Um Gestalt-terapeuta é um artesão, um técnico, um artista e um cientista. E integra os dois: possui um compromisso com a originalidade em seu estilo de ser terapeuta e em sua forma particular de expressão, e dedica-se ao domínio de um conhecimento compartilhado por um coletivo.

Artesão, é um profissional que fabrica produtos através de um processo.
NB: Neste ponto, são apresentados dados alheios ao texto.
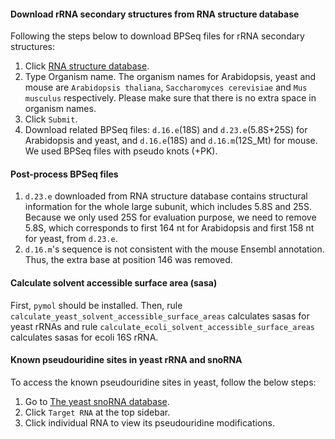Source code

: #### Download rRNA secondary structures from RNA structure database

Following the steps below to download BPSeq files for rRNA secondary structures:

1. Click [RNA structure database](http://www.rna.icmb.utexas.edu/DAT/3B/Standard/index.php).
2. Type Organism name. The organism names for Arabidopsis, yeast and mouse are `Arabidopsis thaliana`, `Saccharomyces cerevisiae` and `Mus musculus` respectively. Please make sure that there is no extra space in organism names.
3. Click `Submit`.
4. Download related BPSeq files: `d.16.e`(18S) and `d.23.e`(5.8S+25S) for Arabidopsis and yeast, and `d.16.e`(18S) and `d.16.m`(12S_Mt) for mouse. We used BPSeq files with pseudo knots (+PK).

#### Post-process BPSeq files

1. `d.23.e` downloaded from RNA structure database contains structural information for the whole large subunit, which includes 5.8S and 25S. Because we only used 25S for evaluation purpose, we need to remove 5.8S, which corresponds to first 164 nt for Arabidopsis and first 158 nt for yeast, from `d.23.e`.
2. `d.16.m`'s sequence is not consistent with the mouse Ensembl annotation. Thus, the extra base at position 146 was removed.

#### Calculate solvent accessible surface area (sasa)

First, `pymol` should be installed. Then, rule `calculate_yeast_solvent_accessible_surface_areas` calculates sasas for yeast rRNAs and rule `calculate_ecoli_solvent_accessible_surface_areas` calculates sasas for ecoli 16S rRNA.

#### Known pseudouridine sites in yeast rRNA and snoRNA	

To access the known pseudouridine sites in yeast, follow the below steps:

1. Go to [The yeast snoRNA database](http://people.biochem.umass.edu/sfournier/fournierlab/snornadb/mastertable.php).
2. Click `Target RNA` at the top sidebar. 
3. Click individual RNA to view its pseudouridine modifications.

    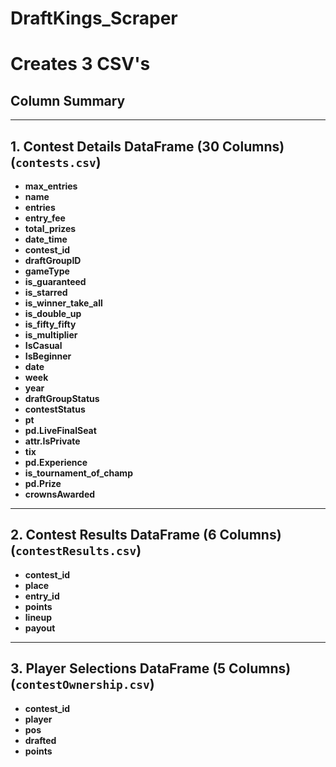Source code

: # DraftKings_Scraper


# Creates 3 CSV's 
## Column Summary

---

## 1. Contest Details DataFrame (30 Columns) (`contests.csv`)

- **max_entries**  
- **name**  
- **entries**  
- **entry_fee**  
- **total_prizes**  
- **date_time**  
- **contest_id**  
- **draftGroupID**  
- **gameType**  
- **is_guaranteed**  
- **is_starred**  
- **is_winner_take_all**  
- **is_double_up**  
- **is_fifty_fifty**  
- **is_multiplier**  
- **IsCasual**  
- **IsBeginner**  
- **date**  
- **week**  
- **year**  
- **draftGroupStatus**  
- **contestStatus**  
- **pt**  
- **pd.LiveFinalSeat**  
- **attr.IsPrivate**  
- **tix**  
- **pd.Experience**  
- **is_tournament_of_champ**  
- **pd.Prize**  
- **crownsAwarded**

---

## 2. Contest Results DataFrame (6 Columns) (`contestResults.csv`)

- **contest_id**  
- **place**  
- **entry_id**  
- **points**  
- **lineup**  
- **payout**

---

## 3. Player Selections DataFrame (5 Columns) (`contestOwnership.csv`)

- **contest_id**  
- **player**  
- **pos**  
- **drafted**  
- **points**
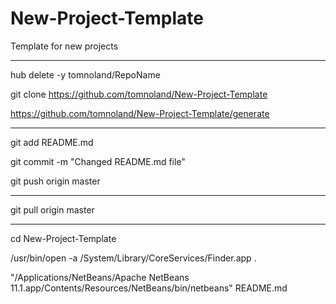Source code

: # New-Project-Template

Template for new projects

---

hub delete -y tomnoland/RepoName

git clone https://github.com/tomnoland/New-Project-Template

https://github.com/tomnoland/New-Project-Template/generate

---

git add README.md

git commit -m "Changed README.md file"

git push origin master

---

git pull origin master

---

cd New-Project-Template

/usr/bin/open -a /System/Library/CoreServices/Finder.app .

"/Applications/NetBeans/Apache NetBeans 11.1.app/Contents/Resources/NetBeans/bin/netbeans" README.md

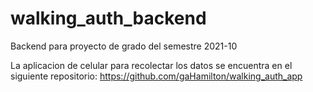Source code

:# walking_auth_backend
Backend para proyecto de grado del semestre 2021-10

La aplicacion de celular para recolectar los datos se encuentra en el siguiente repositorio:
https://github.com/gaHamilton/walking_auth_app
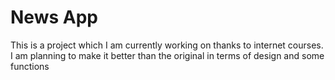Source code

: # News App

This is a project which I am currently working on thanks to internet courses. I am planning to make it better than the original in terms of design and some functions
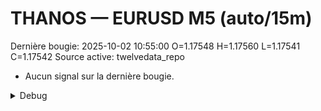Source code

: # THANOS — EURUSD M5 (auto/15m)
Dernière bougie: 2025-10-02 10:55:00  O=1.17548  H=1.17560  L=1.17541  C=1.17542
Source active: twelvedata_repo

- Aucun signal sur la dernière bougie.

<details><summary>Debug</summary>

- TD_API_KEY manquant.

</details>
Artesão-artista: é aquele que por sua criatividade, originalidade, graciosidade e perícia produz peças que provocam profundo sentimento de admiração naqueles que as observam, com um modo manual ou com auxílio de ferramentas (google).

Sua profissão usualmente requer algum tipo de habilidade ou conhecimento especializado na sua prática. Bem, é assim que podemos também definir um Gestalt-terapeuta. Os artesãos medievais eram os profissionais especializados que fabricavam produtos ou  prestavam serviços. Os artesãos medievais dividiam-se entre aqueles que operavam o seu
próprio negócio e aqueles trabalhavam para outros. Os que tinham o seu próprio negócio eram designados mestres. Os restantes eram designados oficiais. Os mestres constituíam o grupo mais influente entre os artesãos, trabalhando normalmente em um estatuto social elevado no meio das suas comunidades (Wikipedia). 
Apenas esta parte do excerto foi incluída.